In many ways, travelling to work is actually more stressful than the actual work itself.
The honking of cars in the traffic jam, the slow, packed buses, the sardine-can tube - by the time you actually get through your company's doors you feel like you've gone 12 rounds with Floyd Mayweather. And what makes it worse? You're not even getting paid for it. In fact, you're paying to go through this hell.
But perhaps no longer. A landmark ruling by the European Court of Justice suggests that the time taken to travel to and from work at the beginning and the end of the day, for those without a fixed office, should count as 'time at work' and employers could be liable pay for it. The likes of care workers, gas fitters, electrical engineers and sales reps may all be affected.
The ruling stems from the application of the Working Time Directive, which aims to protect workers from exploitation and oversees rules on how many hours a week workers are active and the breaks and holidays they are entitled to. It's come from an ongoing legal dispute involving a Spanish company named Tyco, which shut down its regional offices in 2011, meaning that employees had to travel varying distances to their first appointment of the day.

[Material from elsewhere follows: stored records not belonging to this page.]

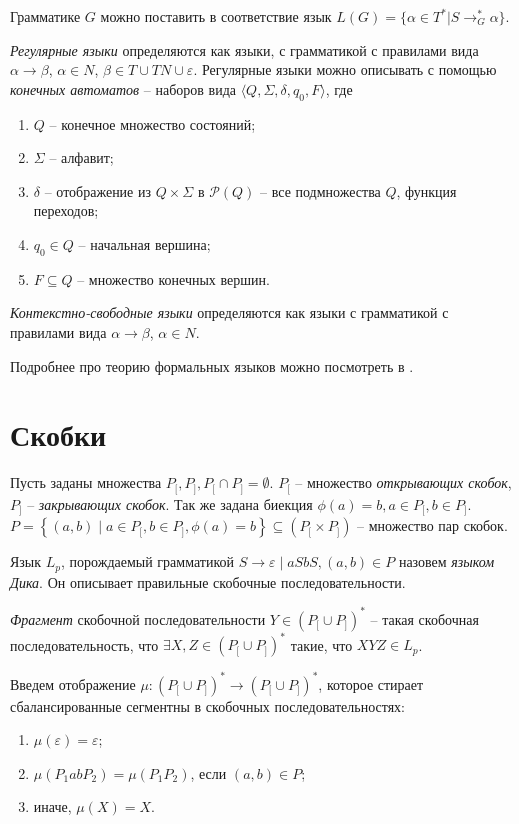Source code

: Грамматике $G$ можно поставить в соответствие язык $L(G) = \{ \alpha \in T^* | S \rightarrow_G^* \alpha \}$. 

\emph{Регулярные языки} определяются как языки, с грамматикой с правилами вида $\alpha \rightarrow \beta$, $\alpha \in N$, $\beta \in T \cup TN \cup \varepsilon$.
Регулярные языки можно описывать с помощью \emph{конечных автоматов} -- наборов вида $\langle Q, \Sigma, \delta, q_0, F \rangle$, где
\begin{enumerate}[label=\arabic*)]
    \item $Q$ -- конечное множество состояний;
    \item $\Sigma$ -- алфавит;
    \item $\delta$ -- отображение из $Q \times \Sigma$ в $\mathcal{P} (Q)$ -- все подмножества $Q$, функция переходов;
    \item $q_0 \in Q$ -- начальная вершина;
    \item $F \subseteq Q$ -- множество конечных вершин.
\end{enumerate}

\emph{Контекстно-свободные языки} определяются как языки с грамматикой с правилами вида $\alpha \rightarrow \beta$, $\alpha \in N$. 

Подробнее про теорию формальных языков можно посмотреть в \cite{handbook_of_formal}.

\section{Скобки}


Пусть заданы множества $P_[, P_], P_[ \cap P_] = \emptyset$. 
$P_[$ -- множество \emph{открывающих скобок}, $P_]$ -- \emph{закрывающих скобок}.
Так же задана биекция $\phi(a) = b, a \in P_[, b \in P_]$.
$P = \left\{ (a, b) \mid a \in P_[, b \in P_], \phi(a) = b \right\} \subseteq \left( P_[ \times P_] \right)$ -- множество пар скобок.

Язык $L_p$, порождаемый грамматикой $S \rightarrow \varepsilon \mid a S b S, (a, b) \in P$ назовем \emph{языком Дика}. 
Он описывает правильные скобочные последовательности.

\emph{Фрагмент} скобочной последовательности $Y \in (P_[ \cup P_])^*$ -- такая скобочная последовательность, 
что $\exists X, Z \in (P_[ \cup P_])^*$ такие, что $XYZ \in L_p$.

Введем отображение $\mu : (P_[ \cup P_])^* \to (P_[ \cup P_])^* $, которое стирает сбалансированные сегментны в скобочных последовательностях:
\begin{enumerate}[label=\arabic*)]
    \item $\mu(\varepsilon) = \varepsilon$;
    \item $\mu(P_1 a b P_2) = \mu(P_1 P_2)$, если $(a, b) \in P$;
    \item иначе, $\mu(X) = X$.
\end{enumerate}

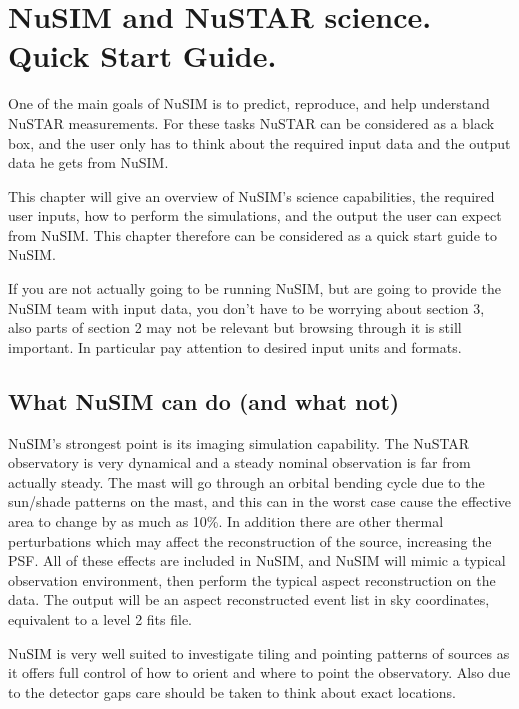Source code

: %

\chapter{NuSIM and NuSTAR science. Quick Start Guide.}
One of the main goals of NuSIM is to predict, reproduce, and help understand NuSTAR measurements.
For these tasks NuSTAR can be considered as a black box, and the user only has to think about the required input data and the output data he gets from NuSIM. 

This chapter will give an overview of NuSIM's science capabilities, the required user inputs, how to perform the simulations, and the output the user can expect from NuSIM. This chapter therefore can be considered as a quick start guide to NuSIM.

If you are not actually going to be running NuSIM, but are going to provide the NuSIM team with input data, you don't have to be worrying about section 3, also parts of section 2 may not be relevant but browsing through it is still important. In particular pay attention to desired input units and formats.

\section{What NuSIM can do (and what not)}

NuSIM's strongest point is its imaging simulation capability. The NuSTAR observatory is very dynamical and a steady nominal observation is far from actually steady. The mast will go through an orbital bending cycle due to the sun/shade patterns on the mast, and this can in the worst case cause the effective area to change  by as much as 10\%. In addition there are other thermal perturbations which may affect the reconstruction of the source, increasing the PSF. All of these effects are included in NuSIM, and NuSIM will mimic a typical observation environment, then perform the typical aspect reconstruction on the data. The output will be an aspect reconstructed event list in sky coordinates, equivalent to a level 2 fits file.

NuSIM is very well suited to investigate tiling and pointing patterns of sources as it offers full control of how to orient and where to point the observatory. Also due to the detector gaps care should be taken to think about exact locations.

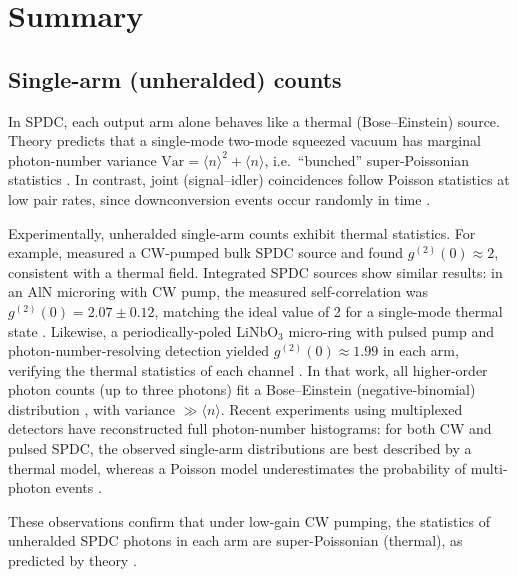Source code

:
\section{Summary}

\subsection*{Single-arm (unheralded) counts}
In SPDC, each output arm alone behaves like a thermal (Bose--Einstein) source. Theory predicts that a single-mode two-mode squeezed vacuum has marginal photon-number variance 
$\mathrm{Var}=\langle n\rangle^2+\langle n\rangle$, i.e.\ ``bunched'' super-Poissonian statistics \citep{Christ2011}. In contrast, joint (signal--idler) coincidences follow Poisson statistics at low pair rates, since downconversion events occur randomly in time \citep{Avenhaus2008,Christ2011}.

Experimentally, unheralded single-arm counts exhibit thermal statistics. For example, \citet{Blauensteiner2009} measured a CW-pumped bulk SPDC source and found $g^{(2)}(0)\approx2$, consistent with a thermal field. Integrated SPDC sources show similar results: in an AlN microring with CW pump, the measured self-correlation was $g^{(2)}(0)=2.07\pm0.12$, matching the ideal value of 2 for a single-mode thermal state \citep{Guo2017}. Likewise, a periodically-poled LiNbO$_3$ micro-ring with pulsed pump and photon-number-resolving detection yielded $g^{(2)}(0)\approx1.99$ in each arm, verifying the thermal statistics of each channel \citep{Fang2023}. In that work, all higher-order photon counts (up to three photons) fit a Bose--Einstein (negative-binomial) distribution \citep{Christ2011,Fang2023}, with variance $\gg \langle n\rangle$. Recent experiments using multiplexed detectors have reconstructed full photon-number histograms: for both CW and pulsed SPDC, the observed single-arm distributions are best described by a thermal model, whereas a Poisson model underestimates the probability of multi-photon events \citep{Christ2011}.

These observations confirm that under low-gain CW pumping, the statistics of unheralded SPDC photons in each arm are super-Poissonian (thermal), as predicted by theory \citep{Avenhaus2008,Christ2011}.

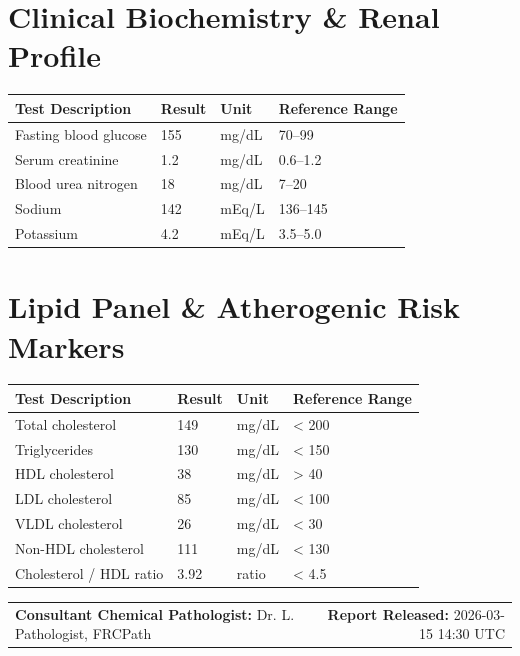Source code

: \documentclass[10pt,a4paper]{article}
\begin{document}
\vspace{8pt}

\section*{Clinical Biochemistry \& Renal Profile}

\begin{tabular}{@{} p{6.4cm} p{2.5cm} p{2.5cm} p{3.1cm} @{}}
  \toprule
  \textbf{Test Description} & \textbf{Result} & \textbf{Unit} & \textbf{Reference Range} \\
  \midrule
  Fasting blood glucose & 155 & mg/dL & 70--99 \\
  Serum creatinine & 1.2 & mg/dL & 0.6--1.2 \\
  Blood urea nitrogen & 18 & mg/dL & 7--20 \\
  Sodium & 142 & mEq/L & 136--145 \\
  Potassium & 4.2 & mEq/L & 3.5--5.0 \\
  \bottomrule
\end{tabular}

\vspace{8pt}

\section*{Lipid Panel \& Atherogenic Risk Markers}

\begin{tabular}{@{} p{6.4cm} p{2.5cm} p{2.5cm} p{3.1cm} @{}}
  \toprule
  \textbf{Test Description} & \textbf{Result} & \textbf{Unit} & \textbf{Reference Range} \\
  \midrule
  Total cholesterol & 149 & mg/dL & < 200 \\
  Triglycerides & 130 & mg/dL & < 150 \\
  HDL cholesterol & 38 & mg/dL & > 40 \\
  LDL cholesterol & 85 & mg/dL & < 100 \\
  VLDL cholesterol & 26 & mg/dL & < 30 \\
  Non-HDL cholesterol & 111 & mg/dL & < 130 \\
  Cholesterol / HDL ratio & 3.92 & ratio & < 4.5 \\
  \bottomrule
\end{tabular}

\vspace{14pt}

\noindent
\begin{tabular*}{\textwidth}{@{} l @{\extracolsep{\fill}} r @{}}
  \textbf{Consultant Chemical Pathologist:} Dr. L. Pathologist, FRCPath & \textbf{Report Released:} 2026-03-15 14:30 UTC \\
\end{tabular*}
\end{document}
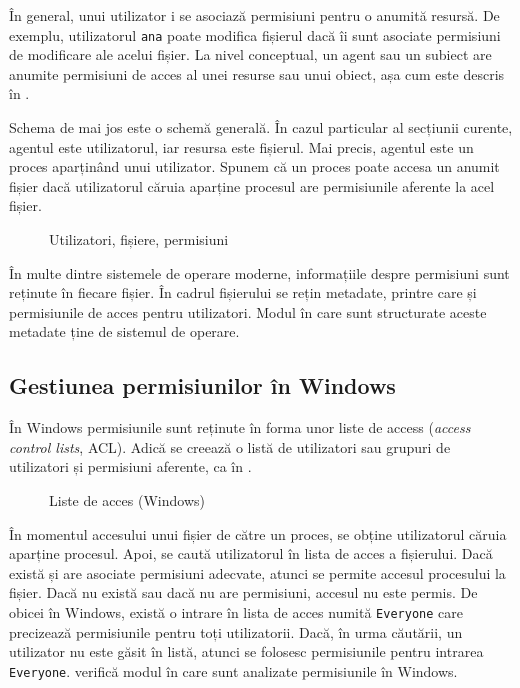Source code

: În general, unui utilizator i se asociază permisiuni pentru o anumită resursă.
De exemplu, utilizatorul \texttt{ana} poate modifica fișierul  dacă îi sunt asociate permisiuni de modificare ale acelui fișier.
La nivel conceptual, un agent sau un subiect are anumite permisiuni de acces al unei resurse sau unui obiect, așa cum este descris în .

Schema de mai jos este o schemă generală.
În cazul particular al secțiunii curente, agentul este utilizatorul, iar resursa este fișierul.
Mai precis, agentul este un proces aparținând unui utilizator.
Spunem că un proces poate accesa un anumit fișier dacă utilizatorul căruia aparține procesul are permisiunile aferente la acel fișier.

\begin{figure}[htbp]
  \centering
  \def\svgwidth{0.7\columnwidth}
  
  \caption{Utilizatori, fișiere, permisiuni}
  \label{fig:user:user-file-perm}
\end{figure}

În multe dintre sistemele de operare moderne, informațiile despre permisiuni sunt reținute în fiecare fișier.
În cadrul fișierului se rețin metadate, printre care și permisiunile de acces pentru utilizatori.
Modul în care sunt structurate aceste metadate ține de sistemul de operare.

\subsection{Gestiunea permisiunilor în Windows}
\label{sec:user:windows-perm}

În Windows permisiunile sunt reținute în forma unor liste de access (\textit{access control lists}, ACL).
Adică se creează o listă de utilizatori sau grupuri de utilizatori și permisiuni aferente, ca în .

\begin{figure}[htbp]
  \centering
  \def\svgwidth{0.7\columnwidth}
  
  \caption{Liste de acces (Windows)}
  \label{fig:user:acl}
\end{figure}

În momentul accesului unui fișier de către un proces, se obține utilizatorul căruia aparține procesul.
Apoi, se caută utilizatorul în lista de acces a fișierului.
Dacă există și are asociate permisiuni adecvate, atunci se permite accesul procesului la fișier.
Dacă nu există sau dacă nu are permisiuni, accesul nu este permis.
De obicei în Windows, există o intrare în lista de acces numită \texttt{Everyone} care precizează permisiunile pentru toți utilizatorii.
Dacă, în urma căutării, un utilizator nu este găsit în listă, atunci se folosesc permisiunile pentru intrarea \texttt{Everyone}.
 verifică modul în care sunt analizate permisiunile în Windows.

The ruling said: "The fact that the workers begin and finish the journeys at their homes stems directly from the decision of their employer to abolish the regional offices and not from the desire of the workers themselves. Requiring them to bear the burden of their employer's choice would be contrary to the objective of protecting the safety and health of workers pursued by the directive, which includes the necessity of guaranteeing workers a minimum rest period."
BBC legal correspondent Clive Coleman speculated that, "Employers may have to organise work schedules to ensure workers' first and last appointments are close to their homes", while Chris Tutton, from the solicitors Irwin Mitchell, told the BBC: "Thousands of employers may now potentially be in breach of working time regulation rules in the UK."